No-go for lawyer's bid to intervene in dismissal of affidavit parts claiming judicial interference in Karpal's sedition case

-A +A

This article has been updated for clarity.

KUALA LUMPUR (Sept 11): Lawyer Mohd Haniff Khatri Abdulla is not allowed by the High Court to intervene in the Attorney General's Chambers' move to expunge portions of an incendiary affidavit by a senior judge alleging judicial interference in the late Karpal Singh's sedition conviction.

The affidavit by Court of Appeal judge Datuk Dr Hamid Sultan Abu Backer contains several claims that support lawyer Sangeet Kaur Deo's application against the chief justice (CJ) to declare that the latter failed to defend the judiciary after the judge revealed alleged interference in her late father Karpal's sedition case last year.

The affidavit also forms the basis for the government's decision to form a Royal Commission of Inquiry (RCI) to investigate the interference allegations.

Justice Datuk Mohd Firuz Jaffril in his decision said the lawyer had not shown how he would be affected by this case.

Hence, the court ruled that he has not shown the locus standii (legal standing) to be a party in the suit.

Furthermore, Firuz said when the case came up and legal representatives of Hamid Sultan came to court, they did not indicate then that they wanted to intervene in the matter.

"For the above reasons, the court dismisses the application," said the judge.

Hamid was represented by lawyers Datuk Joy Appukuttan and Haniff.

Following this, Firuz fixed Oct 2 to hear Sangeet's suit.

Sangeet informed theedgemarkets.com of today's decision.

Haniff wanted to intervene as his client had affirmed an incendiary affidavit in Sangeet's suit alleging misconduct of top judges and judicial interference into the deceased statesman's sedition case and would also like to see the judiciary investigated for these claims.

His affidavit states that initially, the judges at the Court of Appeal wanted to acquit the late Karpal of sedition but were influenced by senior judges to convict the former DAP chairman and reduced his sentence to a fine via a majority decision.

The Court of Appeal judge had additionally claimed that he was reprimanded by a senior judge for dissenting in the M Indira Gandhi conversion case.

Subsequently, his dissenting judgment at the Court of Appeal was accepted as the unanimous decision in the Federal Court, when the apex court quashed Indira Gandhi's children's conversion to Islam.

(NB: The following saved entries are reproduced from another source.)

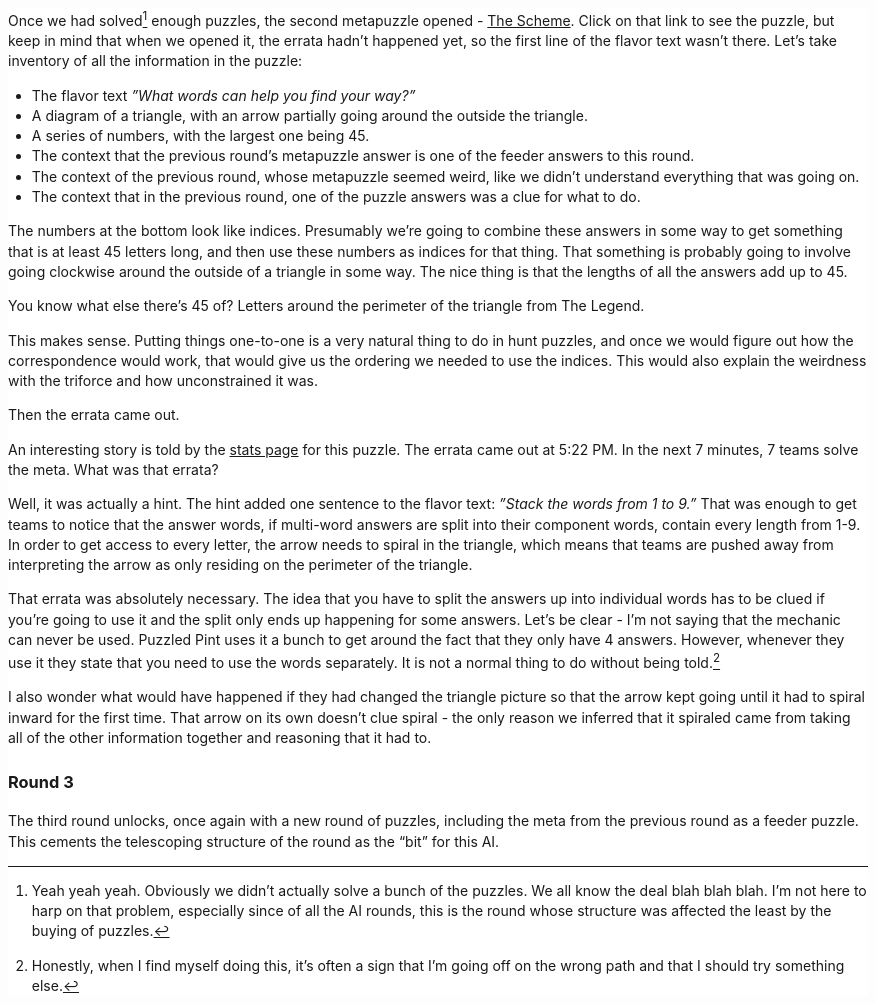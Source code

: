 Once we had solved[^5] enough puzzles, the second metapuzzle opened - [The Scheme](https://puzzles.mit.edu/2023/puzzlefactory.place/puzzles/the-scheme). Click on that link to see the puzzle, but keep in mind that when we opened it, the errata hadn’t happened yet, so the first line of the flavor text wasn’t there. Let’s take inventory of all the information in the puzzle:

[^5]: Yeah yeah yeah. Obviously we didn’t actually solve a bunch of the puzzles. We all know the deal blah blah blah. I’m not here to harp on that problem, especially since of all the AI rounds, this is the round whose structure was affected the least by the buying of puzzles. 

* The flavor text *”What words can help you find your way?”*
* A diagram of a triangle, with an arrow partially going around the outside the triangle.
* A series of numbers, with the largest one being 45.
* The context that the previous round’s metapuzzle answer is one of the feeder answers to this round.
* The context of the previous round, whose metapuzzle seemed weird, like we didn’t understand everything that was going on.
* The context that in the previous round, one of the puzzle answers was a clue for what to do.

The numbers at the bottom look like indices. Presumably we’re going to combine these answers in some way to get something that is at least 45 letters long, and then use these numbers as indices for that thing. That something is probably going to involve going clockwise around the outside of a triangle in some way. The nice thing is that the lengths of all the answers add up to 45.

You know what else there’s 45 of? Letters around the perimeter of the triangle from The Legend.

This makes sense. Putting things one-to-one is a very natural thing to do in hunt puzzles, and once we would figure out how the correspondence would work, that would give us the ordering we needed to use the indices. This would also explain the weirdness with the triforce and how unconstrained it was.

Then the errata came out.

An interesting story is told by the [stats page](https://puzzles.mit.edu/2023/puzzlefactory.place/stats/the-scheme) for this puzzle. The errata came out at 5:22 PM. In the next 7 minutes, 7 teams solve the meta. What was that errata?

Well, it was actually a hint. The hint added one sentence to the flavor text: *”Stack the words from 1 to 9.”* That was enough to get teams to notice that the answer words, if multi-word answers are split into their component words, contain every length from 1-9. In order to get access to every letter, the arrow needs to spiral in the triangle, which means that teams are pushed away from interpreting the arrow as only residing on the perimeter of the triangle.

That errata was absolutely necessary. The idea that you have to split the answers up into individual words has to be clued if you’re going to use it and the split only ends up happening for some answers. Let’s be clear - I’m not saying that the mechanic can never be used. Puzzled Pint uses it a bunch to get around the fact that they only have 4 answers. However, whenever they use it they state that you need to use the words separately. It is not a normal thing to do without being told.[^6]

[^6]: Honestly, when I find myself doing this, it’s often a sign that I’m going off on the wrong path and that I should try something else.

I also wonder what would have happened if they had changed the triangle picture so that the arrow kept going until it had to spiral inward for the first time. That arrow on its own doesn’t clue spiral - the only reason we inferred that it spiraled came from taking all of the other information together and reasoning that it had to.

### Round 3

The third round unlocks, once again with a new round of puzzles, including the meta from the previous round as a feeder puzzle. This cements the telescoping structure of the round as the “bit” for this AI.


[^1]: I’m having flashbacks to the giant spreadsheet with lots of different possible answers for The Ministry.
[^2]: I mean, this could be a [JFK SHAGS A SAD SLIM LASS](https://puzzles.mit.edu/2012/puzzles/ogre_of_la_mancha/jfk_shags_a_sad_slim_lass/) situation, but that’s unlikely to happen, especially with multiple puzzles. More experienced puzzlers are going to compare this to the last puzzles from [Pokémon island](https://puzzles.mit.edu/2018/full/island/pokemon.html), where the puzzles are solved by understanding the context of the entire round.
[^7]: I mean, [We Made a Quiz Bowl Packet but Somewhere Things Went Horribly Wrong](https://puzzles.mit.edu/2023/puzzlefactory.place/puzzles/we-made-a-quiz-bowl-packet-but-somewhere-things-went-horribly-wrong)[^8] is a pretty unusual puzzle for not good reasons, and [Folded Cards](https://puzzles.mit.edu/2023/puzzlefactory.place/puzzles/folded-cards) was an unusual puzzle but very enjoyable, but for the purpose of looking at the structure, the puzzles were nothing unusual.
[^8]: While I don’t like the puzzle, I absolutely adore comically long puzzle names, so it will always have a space in my heart for that reason. Also the fact that it references TIMEMIT, which was something that I really pushed for in 2022. I still use TIMEMIT.
[^9]: I believe it joins squad-hours and puzzle radius now. Closeness is off the list thanks to ABCDE.
[^10]: At sea[^11]
[^11]: I know that’s a bad joke but I just had to take that opportunity.
[^12]: I wanna write this textbook. Maybe that’s what this blog is?
[^13]: Foreshadowing is a literary device where…
[^14]: I’m a geometry teacher. This is nothing new.
[^15]: One thing to note - each of the reused answers from the Museum has the restrictions from that round listed, but technically the restriction is “can fit into any one of the Museum meta rounds”.
[^16]: And a [Fruit Around](https://puzzles.mit.edu/2022/puzzle/fruit-around/), but that’s irrelevant to this discussion.
[^25]: Note that this has the same caveat as above - any of the set of 5 binary restrictions could apply to any of the twenty-five feeder answers. This is just how we got it to work.
[^17]: My spell checker REALLY does not like “Pen Station”. Somehow it hasn’t learned that I really like puns.
[^18]: I’ve mentioned this before, but meta construction was done in three groups on Palindrome. Team Aardvark[^19] was the one I headed up.
[^19]: I still cannot write this word without going “A-A-R-D-VARK”. Thanks Arthur.
[^20]: Also in those guidelines was one hard no - the Dewey meta could not be about the Dewey Decimal System. The reason for this was two-fold. First, the Dewey for whom the Dewey Library was named is not the same Dewey for whom the Dewey Decimal System was named.[^21] Second, it looked like libraries were slowly starting to move away from the Dewey Decimal System for various reasons including the fact that the Decimal System Dewey was not the greatest person to ever exist. 
[^21]: Look, we did _some_ research into Dewey Library. Still didn’t realize that it was in the same building as Hayden therefore creating a small plot hole, but we knew _some_ things!
[^22]: I don’t remember exactly if we went into the creation with the ideas for the Dewey/Hayden or whether they were created while we were piecing things together. I guess I could look through the Discord to find out, but I don’t want to.
[^23]: Fun story, I was searching for things that fit ``U`` and it turns out that ``MOTHERF*****`` works for ``U``. I put it in the spreadsheet as a joke, but I wouldn’t actually make that as an answer to a puzzle. Turns out that it would have been an even better answer for [Go The F\*\*\* to Sleep](https://puzzles.mit.edu/2022/puzzle/go-the-f-to-sleep/). I don’t know if I would’ve found a Motherf\*\*\*\*\* st in America though.
[^24]: Now you might be thinking “Hey Cute Mage, why didn’t you test the metameta at the same time?” Well, uh, because we didn’t think of that, and when people mentioned it at the end of the testsolve, we had already had a bunch of other stuff scheduled and we didn’t want to run over. Also, the metameta had two prior clean tests, so we weren’t worried about it. Whoops. I think this is my biggest mistake when it comes to editing for the whole process.
[^26]: You can see the game played [here](https://www.ericberlin.com/2023/01/05/a-serving-of-spaghetti/), and a sweet actual puzzle based on the concept [here](https://puzzles.mit.edu/2020/puzzle/spaghetti_western/). 
[^27]: Content Warning: I am about to send you to TV Tropes. If you are not careful, you could waste hours and hours on this site. Stay laser focused, read what you need to, and get out. Or not. I’m not your mom. But don’t say I didn’t warn you. [TV Tropes: Fridge Logic](https://tvtropes.org/pmwiki/pmwiki.php/Main/FridgeLogic)
[^28]: I am working on my deep feelings of FOMO when it relates to the MIT Mystery Hunt overall, but I don’t believe that this particular feeling of FOMO is necessarily a bad thing.
[^29]: Maybe they matter for a little bit longer if you are able to use The Legend to backsolve an answer and get credit for it somewhere else in the Hunt.
[^30]: For the record, my general answer to this is yes, but I think it’s totally reasonable to not like a round where backsolving is hard required.
[^31]: Man, Google Docs _really_ did not like me starting sentences with lowercase letters.
[^32]: Sometimes I notice when I’m repeating myself. Sometimes.
[^33]: I’m explaining this badly. If you want a better explanation of this - go to Google.
[^34]: The AI plagiarism problem is something that is not addressed in the 2023 Hunt at all. This may be because a) it wasn’t as big of a deal in 2022 than I remember or b) they intentionally didn’t want to address it because they wanted people to be on the side of the AIs. For a), fair enough. I don’t remember how much I was thinking about AI plagiarism back in early 2022, and I’m not going back into my head in early 2022. It was not in the best place.[^35] For b), I believe that there’s an angle that you can take to make Wyrm seem like sympathetic by going for the puppy who tears up the newspaper but is so cute that you can’t stay mad at it. I dunno. I’m just saying that there are other reasons why teammate may have decided not to touch the “AI Plagiarism” angle.
[^35]: Still isn’t, but for different reason.
[^36]: Pro Tip: If you’re going to do something like this - LET THE ART TEAM KNOW EARLY. They need to plan and it’s a lot of effort to do something weird.
[^37]: I wrote two of them in 2022! [Crow Facts 3000](https://puzzles.mit.edu/2022/puzzle/crow-facts-3000/)[^38] and [First You GO To…](https://puzzles.mit.edu/2022/puzzle/first-you-go-to/) Given that I tend to be a Mystery Hunt historian, this should not surprise anyone.
[^38]: Okay, I hadn’t read Crow Facts 3000 in a while, but I am very proud of some of these tweets. They are great. Shame about Twitter itself though.
[^39]: Far, as in the opposite of close.
[^40]: Sorry, did I say fun? I meant frustrating. I honestly don’t know what’s come over me that I’m suggesting a Rubik’s Cube metapuzzle. I have a very love/hate relationship with the cube. I still have one cube in the final position from testsolving [Curious and Determined](https://puzzles.mit.edu/2022/puzzle/curious-and-determined/) because it’s pretty and I will never get it back in that setup again. And yes, I testsolved that puzzle with a physical cube over Discord. It worked surprisingly well.
[^41]: Apparently I have the time to write this blog post though. I hate my brain sometimes.
[^42]: Okay, BESIDES the fact that I am always thinking about creating puzzles/games/lessons/experiences.
[^43]: This may seem very specific, but if you don’t like the taste of tomatoes, it only takes one time to have surprise tomatoes in your Chicken Caesar Wrap to remember it forever.
[^44]: Okay, if I learned one thing, it’s that if you write a round that causes teams to submit a creative task with every puzzle, thereby increasing the amount of work that your team has to do during Hunt weekend, they will not let you hear the end of it during Hunt weekend. (Love you all.) If there is a second thing, it’s that writing the Hunt is consuming work.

Sangeet filed the suit during the tenure of previous CJ Tan Sri Richard Malanjum over the allegations of senior judges then had tried to influence the case, leading to her father's conviction being upheld by the Court of Appeal.

The new CJ, who was appointed this year, is Tan Sri Tengku Maimun Tuan Mat.

She was also the sole judge in the Court of Appeal bench who dissented in the decision to convict Karpal for sedition.

Naturally, the Federal Court had earlier this year acquitted the late Karpal of all sedition charges.

Karpal died in an accident on April 17, 2014, a month after the High Court had convicted him and fined him RM4,000 for sedition.